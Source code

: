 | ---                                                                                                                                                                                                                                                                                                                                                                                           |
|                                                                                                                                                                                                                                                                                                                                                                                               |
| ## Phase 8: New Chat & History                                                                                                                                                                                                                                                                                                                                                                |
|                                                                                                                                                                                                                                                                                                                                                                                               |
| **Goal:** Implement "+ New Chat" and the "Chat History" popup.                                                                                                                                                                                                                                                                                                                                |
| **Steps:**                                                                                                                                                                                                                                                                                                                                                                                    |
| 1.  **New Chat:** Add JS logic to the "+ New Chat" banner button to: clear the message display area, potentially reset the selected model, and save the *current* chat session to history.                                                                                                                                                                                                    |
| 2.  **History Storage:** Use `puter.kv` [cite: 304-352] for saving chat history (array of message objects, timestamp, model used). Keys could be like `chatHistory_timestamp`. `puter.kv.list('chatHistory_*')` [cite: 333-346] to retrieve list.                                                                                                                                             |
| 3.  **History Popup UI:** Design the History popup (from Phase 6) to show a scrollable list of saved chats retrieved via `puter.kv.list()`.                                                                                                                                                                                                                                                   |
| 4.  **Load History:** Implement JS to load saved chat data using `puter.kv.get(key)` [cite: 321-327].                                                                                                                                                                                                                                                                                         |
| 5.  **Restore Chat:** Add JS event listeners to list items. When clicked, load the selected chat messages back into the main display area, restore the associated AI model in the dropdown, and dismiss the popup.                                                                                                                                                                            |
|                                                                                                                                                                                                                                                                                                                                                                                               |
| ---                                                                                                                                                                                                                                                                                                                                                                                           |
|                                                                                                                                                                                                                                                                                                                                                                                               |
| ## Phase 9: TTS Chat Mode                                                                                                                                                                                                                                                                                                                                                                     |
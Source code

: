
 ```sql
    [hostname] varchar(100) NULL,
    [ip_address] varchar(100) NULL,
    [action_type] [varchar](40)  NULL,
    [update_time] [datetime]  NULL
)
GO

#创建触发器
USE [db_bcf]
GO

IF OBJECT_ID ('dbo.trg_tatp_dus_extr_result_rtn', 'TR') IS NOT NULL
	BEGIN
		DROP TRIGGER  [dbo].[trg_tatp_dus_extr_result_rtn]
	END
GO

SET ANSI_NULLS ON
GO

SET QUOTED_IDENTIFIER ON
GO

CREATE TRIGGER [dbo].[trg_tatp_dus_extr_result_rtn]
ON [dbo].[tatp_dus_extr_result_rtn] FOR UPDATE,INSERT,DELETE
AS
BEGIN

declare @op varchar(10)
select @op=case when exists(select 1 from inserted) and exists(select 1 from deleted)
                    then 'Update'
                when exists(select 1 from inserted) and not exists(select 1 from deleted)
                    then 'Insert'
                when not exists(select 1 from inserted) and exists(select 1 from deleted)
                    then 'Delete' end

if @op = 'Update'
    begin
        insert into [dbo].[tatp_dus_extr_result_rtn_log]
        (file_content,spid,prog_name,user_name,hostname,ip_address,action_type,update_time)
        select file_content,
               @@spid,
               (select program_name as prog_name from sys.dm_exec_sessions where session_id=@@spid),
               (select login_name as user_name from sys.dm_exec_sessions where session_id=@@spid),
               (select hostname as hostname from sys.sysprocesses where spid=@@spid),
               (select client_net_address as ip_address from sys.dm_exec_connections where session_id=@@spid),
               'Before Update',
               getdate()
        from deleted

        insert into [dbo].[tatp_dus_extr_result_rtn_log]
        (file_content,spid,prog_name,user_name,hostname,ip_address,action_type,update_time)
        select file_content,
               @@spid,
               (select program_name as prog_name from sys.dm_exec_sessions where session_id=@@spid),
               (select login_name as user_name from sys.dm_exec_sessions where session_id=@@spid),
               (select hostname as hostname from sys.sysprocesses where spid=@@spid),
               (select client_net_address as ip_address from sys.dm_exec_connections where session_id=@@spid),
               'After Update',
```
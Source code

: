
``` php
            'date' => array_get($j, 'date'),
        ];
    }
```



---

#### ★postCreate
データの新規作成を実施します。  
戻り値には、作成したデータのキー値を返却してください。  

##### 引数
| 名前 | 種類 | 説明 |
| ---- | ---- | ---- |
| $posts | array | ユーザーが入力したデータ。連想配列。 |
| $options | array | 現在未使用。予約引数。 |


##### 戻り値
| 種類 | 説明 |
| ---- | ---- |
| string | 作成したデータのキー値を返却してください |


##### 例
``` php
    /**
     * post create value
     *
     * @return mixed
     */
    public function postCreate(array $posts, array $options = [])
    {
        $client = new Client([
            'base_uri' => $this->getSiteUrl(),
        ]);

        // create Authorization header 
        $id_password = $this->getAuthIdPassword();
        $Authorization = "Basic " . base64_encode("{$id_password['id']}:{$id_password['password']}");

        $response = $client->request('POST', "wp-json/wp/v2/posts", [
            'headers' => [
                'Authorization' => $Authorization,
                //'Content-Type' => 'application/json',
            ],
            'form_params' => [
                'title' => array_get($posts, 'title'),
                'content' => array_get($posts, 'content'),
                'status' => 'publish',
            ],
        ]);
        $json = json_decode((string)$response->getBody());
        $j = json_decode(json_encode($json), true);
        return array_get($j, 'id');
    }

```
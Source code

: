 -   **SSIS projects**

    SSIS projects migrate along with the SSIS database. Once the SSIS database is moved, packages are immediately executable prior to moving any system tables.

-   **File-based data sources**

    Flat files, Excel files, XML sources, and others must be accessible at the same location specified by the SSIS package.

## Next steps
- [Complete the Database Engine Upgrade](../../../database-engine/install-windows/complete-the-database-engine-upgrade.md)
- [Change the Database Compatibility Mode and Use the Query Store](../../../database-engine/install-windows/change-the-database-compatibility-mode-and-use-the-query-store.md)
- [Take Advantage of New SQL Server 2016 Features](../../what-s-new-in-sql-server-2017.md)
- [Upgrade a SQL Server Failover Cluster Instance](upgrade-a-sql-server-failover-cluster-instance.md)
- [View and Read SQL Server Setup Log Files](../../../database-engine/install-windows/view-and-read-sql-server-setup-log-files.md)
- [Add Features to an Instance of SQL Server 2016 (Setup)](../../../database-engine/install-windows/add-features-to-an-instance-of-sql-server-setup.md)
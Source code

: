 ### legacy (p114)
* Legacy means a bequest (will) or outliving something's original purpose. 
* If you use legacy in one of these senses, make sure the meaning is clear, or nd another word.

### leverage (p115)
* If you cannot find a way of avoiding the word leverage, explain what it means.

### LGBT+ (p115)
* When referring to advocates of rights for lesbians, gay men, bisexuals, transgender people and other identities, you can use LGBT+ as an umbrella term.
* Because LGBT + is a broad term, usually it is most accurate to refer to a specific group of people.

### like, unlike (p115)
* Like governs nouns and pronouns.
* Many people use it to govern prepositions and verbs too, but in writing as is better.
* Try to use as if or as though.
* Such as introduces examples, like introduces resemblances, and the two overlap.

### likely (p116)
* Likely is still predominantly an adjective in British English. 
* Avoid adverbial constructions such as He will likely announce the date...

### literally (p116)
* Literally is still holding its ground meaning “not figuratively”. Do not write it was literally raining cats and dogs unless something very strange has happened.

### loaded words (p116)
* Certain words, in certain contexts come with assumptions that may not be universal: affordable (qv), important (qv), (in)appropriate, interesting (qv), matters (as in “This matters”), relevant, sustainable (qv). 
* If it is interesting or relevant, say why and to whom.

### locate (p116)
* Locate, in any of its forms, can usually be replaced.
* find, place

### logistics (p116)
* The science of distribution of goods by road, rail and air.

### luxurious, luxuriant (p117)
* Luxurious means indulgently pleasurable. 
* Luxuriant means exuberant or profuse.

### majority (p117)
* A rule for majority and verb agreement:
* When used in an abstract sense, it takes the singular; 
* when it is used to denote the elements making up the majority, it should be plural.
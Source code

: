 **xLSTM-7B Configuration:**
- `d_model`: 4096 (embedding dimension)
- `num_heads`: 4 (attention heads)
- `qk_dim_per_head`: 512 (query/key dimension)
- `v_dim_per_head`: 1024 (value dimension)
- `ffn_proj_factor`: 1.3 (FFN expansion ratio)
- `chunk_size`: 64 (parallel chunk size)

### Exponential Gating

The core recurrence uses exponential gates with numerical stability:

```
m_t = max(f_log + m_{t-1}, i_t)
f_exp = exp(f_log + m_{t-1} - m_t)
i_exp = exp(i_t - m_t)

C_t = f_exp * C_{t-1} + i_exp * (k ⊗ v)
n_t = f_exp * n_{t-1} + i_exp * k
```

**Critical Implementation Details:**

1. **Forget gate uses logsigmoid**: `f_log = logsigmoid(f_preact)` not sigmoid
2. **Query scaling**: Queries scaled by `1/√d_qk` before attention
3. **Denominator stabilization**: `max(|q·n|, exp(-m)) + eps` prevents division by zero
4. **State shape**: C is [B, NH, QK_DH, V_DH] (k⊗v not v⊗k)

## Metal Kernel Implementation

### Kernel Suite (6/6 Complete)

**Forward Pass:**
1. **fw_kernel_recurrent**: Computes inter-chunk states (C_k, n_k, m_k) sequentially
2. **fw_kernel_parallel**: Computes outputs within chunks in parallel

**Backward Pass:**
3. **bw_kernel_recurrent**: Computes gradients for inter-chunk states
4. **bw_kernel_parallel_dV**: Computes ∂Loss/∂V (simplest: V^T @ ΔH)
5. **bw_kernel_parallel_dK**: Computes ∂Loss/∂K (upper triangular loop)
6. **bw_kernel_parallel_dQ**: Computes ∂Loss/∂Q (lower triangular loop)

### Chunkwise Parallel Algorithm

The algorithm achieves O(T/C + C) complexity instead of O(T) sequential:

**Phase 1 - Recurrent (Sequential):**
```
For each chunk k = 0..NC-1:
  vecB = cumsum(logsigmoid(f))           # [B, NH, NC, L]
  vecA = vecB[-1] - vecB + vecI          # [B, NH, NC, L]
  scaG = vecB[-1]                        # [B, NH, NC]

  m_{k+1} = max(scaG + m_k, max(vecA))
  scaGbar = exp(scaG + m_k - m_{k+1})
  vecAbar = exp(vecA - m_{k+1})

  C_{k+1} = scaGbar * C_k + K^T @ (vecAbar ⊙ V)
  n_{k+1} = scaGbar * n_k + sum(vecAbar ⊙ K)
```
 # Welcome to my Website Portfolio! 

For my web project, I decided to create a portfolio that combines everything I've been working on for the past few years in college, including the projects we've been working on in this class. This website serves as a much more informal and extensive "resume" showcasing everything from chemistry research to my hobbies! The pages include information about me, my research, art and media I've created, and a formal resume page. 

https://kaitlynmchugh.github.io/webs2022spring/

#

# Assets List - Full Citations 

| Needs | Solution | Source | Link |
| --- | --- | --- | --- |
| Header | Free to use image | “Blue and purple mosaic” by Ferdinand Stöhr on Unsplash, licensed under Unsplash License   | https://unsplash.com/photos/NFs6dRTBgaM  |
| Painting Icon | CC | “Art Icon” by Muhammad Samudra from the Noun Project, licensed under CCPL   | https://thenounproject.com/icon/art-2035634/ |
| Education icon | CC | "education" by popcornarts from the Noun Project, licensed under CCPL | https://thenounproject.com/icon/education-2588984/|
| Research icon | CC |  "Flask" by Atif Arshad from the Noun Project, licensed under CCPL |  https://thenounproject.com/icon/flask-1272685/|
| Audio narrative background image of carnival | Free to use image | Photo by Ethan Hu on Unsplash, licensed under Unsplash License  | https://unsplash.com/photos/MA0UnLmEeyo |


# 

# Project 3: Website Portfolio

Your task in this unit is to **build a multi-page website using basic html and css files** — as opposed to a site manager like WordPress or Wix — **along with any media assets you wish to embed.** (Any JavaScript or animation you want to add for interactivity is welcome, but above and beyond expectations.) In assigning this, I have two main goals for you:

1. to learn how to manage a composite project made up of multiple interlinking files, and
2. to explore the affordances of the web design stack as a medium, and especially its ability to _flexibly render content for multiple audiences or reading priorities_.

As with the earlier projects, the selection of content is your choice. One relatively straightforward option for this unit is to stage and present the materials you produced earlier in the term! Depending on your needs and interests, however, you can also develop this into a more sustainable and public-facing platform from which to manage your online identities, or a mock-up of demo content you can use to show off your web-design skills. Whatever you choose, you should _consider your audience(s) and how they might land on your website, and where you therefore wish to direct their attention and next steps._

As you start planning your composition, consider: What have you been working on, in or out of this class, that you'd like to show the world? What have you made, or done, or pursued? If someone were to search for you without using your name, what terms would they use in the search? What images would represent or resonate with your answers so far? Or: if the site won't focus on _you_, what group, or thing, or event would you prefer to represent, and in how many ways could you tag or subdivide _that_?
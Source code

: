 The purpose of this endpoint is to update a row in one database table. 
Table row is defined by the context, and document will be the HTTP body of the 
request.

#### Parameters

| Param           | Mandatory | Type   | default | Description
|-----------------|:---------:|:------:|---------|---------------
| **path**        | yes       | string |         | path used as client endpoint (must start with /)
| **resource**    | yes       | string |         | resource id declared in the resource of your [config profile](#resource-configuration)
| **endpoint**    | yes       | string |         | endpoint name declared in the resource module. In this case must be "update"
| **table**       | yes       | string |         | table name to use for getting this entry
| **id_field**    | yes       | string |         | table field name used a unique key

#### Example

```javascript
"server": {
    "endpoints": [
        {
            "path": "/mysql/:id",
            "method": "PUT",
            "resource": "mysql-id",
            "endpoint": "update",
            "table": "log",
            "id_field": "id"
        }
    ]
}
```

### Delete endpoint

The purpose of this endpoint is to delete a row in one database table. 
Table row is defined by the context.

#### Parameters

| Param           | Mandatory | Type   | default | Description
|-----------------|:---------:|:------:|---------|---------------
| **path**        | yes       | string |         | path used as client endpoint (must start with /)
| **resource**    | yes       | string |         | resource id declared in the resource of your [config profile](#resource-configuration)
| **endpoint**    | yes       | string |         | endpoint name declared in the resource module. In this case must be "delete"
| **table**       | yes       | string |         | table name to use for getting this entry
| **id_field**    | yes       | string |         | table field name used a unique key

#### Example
● ● ● ●
▶ _Task goal_
Please show every line of the entries above that contains the word "purpose".

▶ _Final answer_
* Legacy means a bequest (will) or outliving something's original purpose. 
: The purpose of this endpoint is to update a row in one database table. 
The purpose of this endpoint is to delete a row in one database table. 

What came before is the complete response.